_Exercise brief_: In the entries that follow, the lines from the one with "In the process, it" through the one with "See [this blog" are the ones to write out, exactly and with both ends included. Nothing else should appear.
** Opening Provided information block **
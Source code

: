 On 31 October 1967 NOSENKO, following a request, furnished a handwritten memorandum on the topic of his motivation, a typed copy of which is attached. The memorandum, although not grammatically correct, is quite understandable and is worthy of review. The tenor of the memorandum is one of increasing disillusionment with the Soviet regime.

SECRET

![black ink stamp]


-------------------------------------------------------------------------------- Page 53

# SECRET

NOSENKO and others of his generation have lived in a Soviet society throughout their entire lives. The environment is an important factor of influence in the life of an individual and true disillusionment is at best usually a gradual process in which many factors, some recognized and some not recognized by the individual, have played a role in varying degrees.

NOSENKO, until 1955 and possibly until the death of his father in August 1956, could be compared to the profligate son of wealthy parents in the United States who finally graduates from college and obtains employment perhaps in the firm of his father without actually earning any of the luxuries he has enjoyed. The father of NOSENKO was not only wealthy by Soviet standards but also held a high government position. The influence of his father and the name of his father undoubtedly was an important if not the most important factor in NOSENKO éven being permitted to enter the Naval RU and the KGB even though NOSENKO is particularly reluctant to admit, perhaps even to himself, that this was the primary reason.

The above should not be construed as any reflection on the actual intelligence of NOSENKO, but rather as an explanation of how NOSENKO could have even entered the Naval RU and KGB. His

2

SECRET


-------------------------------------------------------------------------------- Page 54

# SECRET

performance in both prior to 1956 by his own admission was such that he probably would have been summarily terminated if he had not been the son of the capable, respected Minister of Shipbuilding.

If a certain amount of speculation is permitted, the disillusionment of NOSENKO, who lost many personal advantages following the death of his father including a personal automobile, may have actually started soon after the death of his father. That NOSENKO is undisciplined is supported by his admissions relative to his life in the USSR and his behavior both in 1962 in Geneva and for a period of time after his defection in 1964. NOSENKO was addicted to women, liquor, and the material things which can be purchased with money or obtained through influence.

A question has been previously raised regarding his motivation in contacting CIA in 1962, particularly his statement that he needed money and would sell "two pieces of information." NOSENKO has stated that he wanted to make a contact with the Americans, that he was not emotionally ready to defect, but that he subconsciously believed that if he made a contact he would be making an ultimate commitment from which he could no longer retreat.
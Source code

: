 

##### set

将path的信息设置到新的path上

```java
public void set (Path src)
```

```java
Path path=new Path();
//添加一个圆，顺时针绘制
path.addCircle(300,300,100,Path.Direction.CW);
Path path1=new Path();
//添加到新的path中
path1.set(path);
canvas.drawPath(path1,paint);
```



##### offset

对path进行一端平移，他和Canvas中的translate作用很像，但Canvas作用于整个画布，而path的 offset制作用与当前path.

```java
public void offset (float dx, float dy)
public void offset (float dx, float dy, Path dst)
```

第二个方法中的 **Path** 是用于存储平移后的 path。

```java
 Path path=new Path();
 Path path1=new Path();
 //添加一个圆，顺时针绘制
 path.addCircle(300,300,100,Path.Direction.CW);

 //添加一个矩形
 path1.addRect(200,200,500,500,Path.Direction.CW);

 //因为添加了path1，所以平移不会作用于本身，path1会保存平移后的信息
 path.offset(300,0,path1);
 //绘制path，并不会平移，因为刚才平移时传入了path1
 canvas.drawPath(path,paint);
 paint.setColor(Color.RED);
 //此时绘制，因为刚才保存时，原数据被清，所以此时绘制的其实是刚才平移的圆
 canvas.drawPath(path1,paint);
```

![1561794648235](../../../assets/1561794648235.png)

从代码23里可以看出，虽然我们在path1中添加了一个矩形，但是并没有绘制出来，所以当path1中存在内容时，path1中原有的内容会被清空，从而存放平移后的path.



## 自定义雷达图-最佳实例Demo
** Closing Provided information block **
** Opening Provided information block **
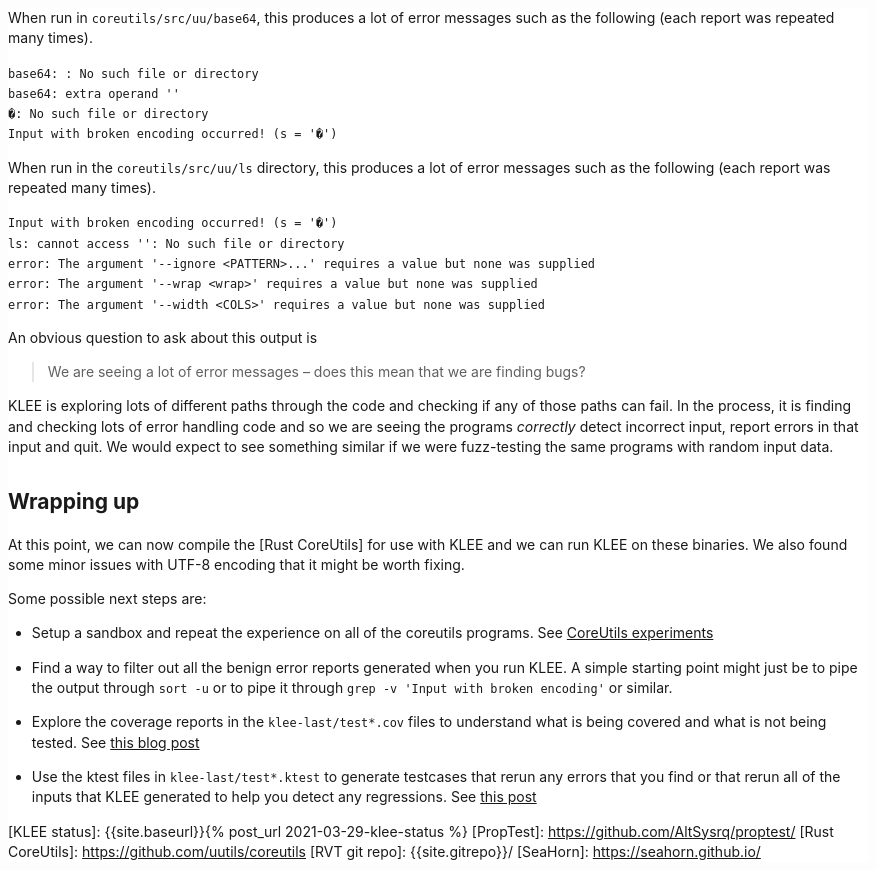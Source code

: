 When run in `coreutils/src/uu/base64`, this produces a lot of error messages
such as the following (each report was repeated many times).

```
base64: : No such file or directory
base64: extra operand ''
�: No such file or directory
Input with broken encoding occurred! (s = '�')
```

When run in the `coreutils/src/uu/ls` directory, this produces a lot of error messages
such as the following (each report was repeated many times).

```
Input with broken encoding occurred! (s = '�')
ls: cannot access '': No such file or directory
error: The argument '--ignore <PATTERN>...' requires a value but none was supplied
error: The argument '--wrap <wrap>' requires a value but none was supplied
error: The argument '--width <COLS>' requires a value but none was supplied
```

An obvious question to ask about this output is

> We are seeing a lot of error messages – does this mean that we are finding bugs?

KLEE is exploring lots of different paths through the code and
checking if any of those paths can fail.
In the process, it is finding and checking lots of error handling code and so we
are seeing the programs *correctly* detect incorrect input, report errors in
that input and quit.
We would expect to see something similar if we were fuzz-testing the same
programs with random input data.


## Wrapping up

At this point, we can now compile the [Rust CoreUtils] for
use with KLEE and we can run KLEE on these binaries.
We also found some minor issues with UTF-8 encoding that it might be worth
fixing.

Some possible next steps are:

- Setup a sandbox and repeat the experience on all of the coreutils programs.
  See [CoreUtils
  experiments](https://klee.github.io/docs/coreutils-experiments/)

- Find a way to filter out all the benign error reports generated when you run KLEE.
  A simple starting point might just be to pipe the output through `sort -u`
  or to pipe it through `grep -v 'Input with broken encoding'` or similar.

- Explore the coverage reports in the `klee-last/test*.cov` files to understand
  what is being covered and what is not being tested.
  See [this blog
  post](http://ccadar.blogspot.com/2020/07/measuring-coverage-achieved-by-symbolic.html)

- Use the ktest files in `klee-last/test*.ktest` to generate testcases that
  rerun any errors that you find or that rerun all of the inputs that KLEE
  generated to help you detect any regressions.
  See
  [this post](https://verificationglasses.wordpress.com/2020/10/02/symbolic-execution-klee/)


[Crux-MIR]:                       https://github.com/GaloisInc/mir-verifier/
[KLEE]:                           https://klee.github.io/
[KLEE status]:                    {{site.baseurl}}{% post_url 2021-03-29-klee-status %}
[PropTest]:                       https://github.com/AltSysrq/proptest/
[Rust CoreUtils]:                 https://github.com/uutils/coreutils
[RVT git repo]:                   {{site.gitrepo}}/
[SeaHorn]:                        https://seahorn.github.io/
** Closing Provided information block **
_Finished task_:
In the process, it is finding and checking lots of error handling code and so we
are seeing the programs *correctly* detect incorrect input, report errors in
that input and quit.
We would expect to see something similar if we were fuzz-testing the same
programs with random input data.


## Wrapping up

At this point, we can now compile the [Rust CoreUtils] for
use with KLEE and we can run KLEE on these binaries.
We also found some minor issues with UTF-8 encoding that it might be worth
fixing.

Some possible next steps are:

- Setup a sandbox and repeat the experience on all of the coreutils programs.
  See [CoreUtils
  experiments](https://klee.github.io/docs/coreutils-experiments/)

- Find a way to filter out all the benign error reports generated when you run KLEE.
  A simple starting point might just be to pipe the output through `sort -u`
  or to pipe it through `grep -v 'Input with broken encoding'` or similar.

- Explore the coverage reports in the `klee-last/test*.cov` files to understand
  what is being covered and what is not being tested.
  See [this blog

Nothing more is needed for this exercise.